Thursday, February 15, 2018

The Search for Happiness

  The Search for Happiness
By Jeffrey M. Bowen

We have become obsessive about finding happiness.  In the last decade, books of relevant advice have ballooned into thousands.   Across the country, innumerable life coaches have found a new career niche.   College courses about finding life’s sweet spot are multiplying fast.  
 
The inalienable right of pursuing happiness given by our Declaration of Independence is certainly being put to the test.  National trends are misleading.   The real thing is much more of an individual matter.  For example, certain people simply choose to be happy no matter what.   Somehow it lives in their genes.     

Since the majority of us are not born with sunny dispositions, we hope for a positive outlook in things we can possess.  Yet happiness is a feeling that grows within ourselves.  No one just gives it to us.  Emotional responses to very specific associations can release it, say from a shot of dopamine, or a dog or cat sleeping peacefully in your lap, a superb dessert, or even finding a bathroom when getting desperate.   My personal favorites include making photos look like paintings and  listening to music that makes me want to dance.    

 When we think beyond emotional glee, a deeper kind of happiness stems from living a personally meaningful and purposeful life.  Linked to self-perception and values, this is a journey rather than a destination.  The journey begins at an impressionable age.

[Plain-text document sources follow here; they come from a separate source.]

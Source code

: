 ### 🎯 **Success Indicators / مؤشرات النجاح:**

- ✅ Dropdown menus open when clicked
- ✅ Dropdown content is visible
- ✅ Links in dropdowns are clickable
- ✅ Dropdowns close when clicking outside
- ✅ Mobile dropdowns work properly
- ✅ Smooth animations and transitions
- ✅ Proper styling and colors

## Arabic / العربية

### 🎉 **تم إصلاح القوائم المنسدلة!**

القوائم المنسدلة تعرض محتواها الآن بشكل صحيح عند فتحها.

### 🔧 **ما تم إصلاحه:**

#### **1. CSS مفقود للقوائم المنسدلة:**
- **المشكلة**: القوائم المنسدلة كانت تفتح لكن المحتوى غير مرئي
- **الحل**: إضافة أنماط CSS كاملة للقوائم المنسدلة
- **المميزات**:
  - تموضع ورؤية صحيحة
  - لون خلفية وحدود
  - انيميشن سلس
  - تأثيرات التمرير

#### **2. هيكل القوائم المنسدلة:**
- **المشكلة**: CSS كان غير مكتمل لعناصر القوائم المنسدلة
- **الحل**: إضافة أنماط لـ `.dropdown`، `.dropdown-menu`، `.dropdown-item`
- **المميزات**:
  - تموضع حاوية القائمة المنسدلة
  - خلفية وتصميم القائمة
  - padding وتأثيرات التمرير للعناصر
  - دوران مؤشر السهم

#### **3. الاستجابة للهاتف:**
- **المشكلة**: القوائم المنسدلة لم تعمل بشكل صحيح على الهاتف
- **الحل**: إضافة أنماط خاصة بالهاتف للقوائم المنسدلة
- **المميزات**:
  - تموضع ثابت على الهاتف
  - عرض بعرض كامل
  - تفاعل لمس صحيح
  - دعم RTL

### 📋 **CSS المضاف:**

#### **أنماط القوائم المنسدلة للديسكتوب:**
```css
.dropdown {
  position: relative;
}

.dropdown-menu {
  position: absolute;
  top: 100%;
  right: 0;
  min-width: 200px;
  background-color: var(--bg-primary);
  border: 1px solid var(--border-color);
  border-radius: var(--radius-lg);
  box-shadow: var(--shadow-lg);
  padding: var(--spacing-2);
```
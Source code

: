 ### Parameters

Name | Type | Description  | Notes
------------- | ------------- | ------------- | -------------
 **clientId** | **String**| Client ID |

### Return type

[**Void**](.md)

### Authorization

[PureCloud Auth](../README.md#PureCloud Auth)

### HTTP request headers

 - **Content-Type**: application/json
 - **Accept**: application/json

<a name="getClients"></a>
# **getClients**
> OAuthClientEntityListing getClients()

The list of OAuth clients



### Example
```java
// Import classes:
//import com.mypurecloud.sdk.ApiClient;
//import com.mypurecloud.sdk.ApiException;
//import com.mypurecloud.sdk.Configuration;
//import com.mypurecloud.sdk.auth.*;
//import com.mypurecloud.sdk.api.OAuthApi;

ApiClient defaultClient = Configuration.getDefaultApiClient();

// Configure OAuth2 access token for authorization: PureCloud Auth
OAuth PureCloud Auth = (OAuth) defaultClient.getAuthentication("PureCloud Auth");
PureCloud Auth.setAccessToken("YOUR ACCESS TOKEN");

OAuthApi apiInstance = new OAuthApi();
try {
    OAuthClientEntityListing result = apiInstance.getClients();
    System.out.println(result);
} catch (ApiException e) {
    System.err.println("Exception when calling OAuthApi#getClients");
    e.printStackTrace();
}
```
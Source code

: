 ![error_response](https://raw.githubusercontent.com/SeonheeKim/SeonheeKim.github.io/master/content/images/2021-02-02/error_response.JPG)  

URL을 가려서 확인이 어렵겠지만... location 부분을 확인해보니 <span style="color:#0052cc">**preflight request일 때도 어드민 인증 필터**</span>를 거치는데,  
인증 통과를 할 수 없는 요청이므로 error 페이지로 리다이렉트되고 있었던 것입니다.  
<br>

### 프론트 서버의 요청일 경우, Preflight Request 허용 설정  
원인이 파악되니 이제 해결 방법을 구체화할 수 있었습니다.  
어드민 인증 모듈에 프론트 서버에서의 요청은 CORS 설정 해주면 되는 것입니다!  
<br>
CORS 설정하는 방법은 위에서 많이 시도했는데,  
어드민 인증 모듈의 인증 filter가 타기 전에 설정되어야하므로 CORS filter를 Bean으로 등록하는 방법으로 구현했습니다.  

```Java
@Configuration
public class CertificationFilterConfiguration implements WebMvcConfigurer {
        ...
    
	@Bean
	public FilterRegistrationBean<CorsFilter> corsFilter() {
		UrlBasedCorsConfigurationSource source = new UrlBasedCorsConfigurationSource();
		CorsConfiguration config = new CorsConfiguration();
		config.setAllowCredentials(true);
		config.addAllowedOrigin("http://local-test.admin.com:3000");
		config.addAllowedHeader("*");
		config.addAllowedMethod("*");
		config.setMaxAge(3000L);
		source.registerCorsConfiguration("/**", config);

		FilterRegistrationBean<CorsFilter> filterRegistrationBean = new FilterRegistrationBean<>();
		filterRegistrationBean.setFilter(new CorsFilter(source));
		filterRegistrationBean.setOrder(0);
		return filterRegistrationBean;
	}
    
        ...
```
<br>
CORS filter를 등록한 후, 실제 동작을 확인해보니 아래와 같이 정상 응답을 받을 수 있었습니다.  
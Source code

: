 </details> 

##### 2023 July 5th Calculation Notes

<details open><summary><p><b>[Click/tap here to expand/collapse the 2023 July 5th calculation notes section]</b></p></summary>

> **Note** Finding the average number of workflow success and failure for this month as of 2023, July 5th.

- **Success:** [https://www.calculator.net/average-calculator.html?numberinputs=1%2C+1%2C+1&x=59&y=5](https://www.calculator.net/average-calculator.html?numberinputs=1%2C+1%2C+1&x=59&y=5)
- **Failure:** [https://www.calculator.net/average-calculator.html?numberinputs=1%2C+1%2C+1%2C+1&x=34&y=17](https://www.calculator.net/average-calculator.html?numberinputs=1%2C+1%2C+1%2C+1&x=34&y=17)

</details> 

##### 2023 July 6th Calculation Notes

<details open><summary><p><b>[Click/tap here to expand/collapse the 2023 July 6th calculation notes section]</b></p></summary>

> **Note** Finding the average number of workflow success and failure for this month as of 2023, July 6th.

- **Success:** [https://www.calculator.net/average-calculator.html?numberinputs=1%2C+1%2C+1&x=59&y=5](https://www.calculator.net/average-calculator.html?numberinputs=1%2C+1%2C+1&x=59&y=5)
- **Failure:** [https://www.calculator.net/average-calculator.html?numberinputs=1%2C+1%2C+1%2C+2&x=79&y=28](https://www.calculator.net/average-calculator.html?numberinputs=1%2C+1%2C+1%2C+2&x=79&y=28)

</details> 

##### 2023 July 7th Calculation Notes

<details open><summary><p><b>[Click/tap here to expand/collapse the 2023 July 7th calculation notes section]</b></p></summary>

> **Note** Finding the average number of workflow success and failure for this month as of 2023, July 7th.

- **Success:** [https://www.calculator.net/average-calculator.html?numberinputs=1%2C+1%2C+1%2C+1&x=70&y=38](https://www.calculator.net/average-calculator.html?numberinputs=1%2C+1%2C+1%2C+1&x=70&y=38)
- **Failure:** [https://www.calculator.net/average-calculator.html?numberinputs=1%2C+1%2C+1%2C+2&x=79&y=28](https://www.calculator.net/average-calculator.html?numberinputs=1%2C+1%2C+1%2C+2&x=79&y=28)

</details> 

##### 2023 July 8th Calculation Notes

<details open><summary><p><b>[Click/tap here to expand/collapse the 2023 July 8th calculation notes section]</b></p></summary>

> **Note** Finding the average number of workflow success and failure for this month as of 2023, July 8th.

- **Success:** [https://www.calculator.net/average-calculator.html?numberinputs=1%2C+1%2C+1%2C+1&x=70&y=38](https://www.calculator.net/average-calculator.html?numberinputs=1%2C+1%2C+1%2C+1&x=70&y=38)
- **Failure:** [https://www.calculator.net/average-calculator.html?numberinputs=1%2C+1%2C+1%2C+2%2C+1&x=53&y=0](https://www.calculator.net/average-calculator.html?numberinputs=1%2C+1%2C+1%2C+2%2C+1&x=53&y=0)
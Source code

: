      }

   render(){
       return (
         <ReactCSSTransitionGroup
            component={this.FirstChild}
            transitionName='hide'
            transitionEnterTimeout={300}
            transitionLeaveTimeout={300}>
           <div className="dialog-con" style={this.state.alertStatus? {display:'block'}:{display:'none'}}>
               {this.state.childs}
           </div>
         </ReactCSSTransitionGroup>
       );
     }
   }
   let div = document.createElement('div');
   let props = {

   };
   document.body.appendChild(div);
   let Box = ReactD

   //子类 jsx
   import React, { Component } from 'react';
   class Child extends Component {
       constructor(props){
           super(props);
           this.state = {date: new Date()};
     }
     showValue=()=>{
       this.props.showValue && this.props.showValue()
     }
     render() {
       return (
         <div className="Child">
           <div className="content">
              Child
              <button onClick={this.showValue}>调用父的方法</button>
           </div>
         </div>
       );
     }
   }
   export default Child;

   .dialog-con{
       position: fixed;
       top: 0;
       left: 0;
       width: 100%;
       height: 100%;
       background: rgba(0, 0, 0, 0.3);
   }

 No one experiences extremes of euphoria and depression quite like adolescents.  This is why a major study finding by psychologists at the University of San Diego is so intriguing.   Looking at a sharp decline in the happiness, self-esteem, and life satisfaction of more than a million young people since 2012, the researchers discovered a potent incubator:  social media via rapidly accelerating smart phone ownership.   Teens who limited their leisure use of communications technology to an hour daily, while devoting more time to seeing their friends in person and varying their contacts and activities, were definitely happier than teens who devoted significant daily time (up to five hours) to the internet, computer games, texting, video chat or watching TV. 

 Tech tools can become addictive.  They can isolate and alienate children and adults from one another.  The visual and textual content of messages shared among teenagers can depress self-esteem and assurance.   Parental monitoring, or adult counseling can pave the way to improved conditions for happiness.

 So in what tense – past, present, or future -- can we find happiness?  According to psychologist and bestselling author Daniel Gilbert, looking for it either in the past or the future is misguided.  Yet the present is suspect too!   In his entertaining analysis of “Stumbling on Happiness”, Gilbert targets pervasive gaps in our memory of events which we then fill in with inventions based on the here and now.  Also, when we try to imagine future events, we mispredict both what will happen and our emotional response quite badly.   As any futurist will tell you, the future is pretty much now.  Gaps in the past and future are readily filled in with today’s material.  We need better sources of happiness.
-2-

The answer for Gilbert lies in what he calls surrogation.   As much as we resist thinking we are really very much like others, Gilbert insists that we are, and therefore we can predict the future or better understand the past by comparing what others think, do or have done – in other words by relying on a substitute for ourselves.   As the professor puts it, “Surrogation is a cheap and effective way to predict one’s future emotions,” but instead we are sorely tempted to fall back on our faulty imaginations.

An affirming treasure of insights about happiness can be found in a Harvard Grant Study which tracked a range of life factors over a phenomenal 75 years in a group of 268 graduates.   Stated simply, all the luxury and material wealth in the world meant very little without love.  The roots of love were found in human relationships, in connecting with others in personally meaningful ways.  The relationship may derive from a mother’s connection to her child, or from life in a community.  Most likely that community promotes a culture that values caring, kindness, mindfulness, and direct face-to-face communication with others of like mindedness.  

By comparing the routes  in the studies I have described, we can find some commonality.  No disastrous malignancy in our national psyche is curbing happiness. The bedrock for it lies within ourselves, in our individual relationships with others, in meetings anchored in the present moment, and in finding personal meaning and purpose.  Happiness cannot be bought, or captured by the past or the future, but it can be nurtured by the empathy and love of others within a community of concern.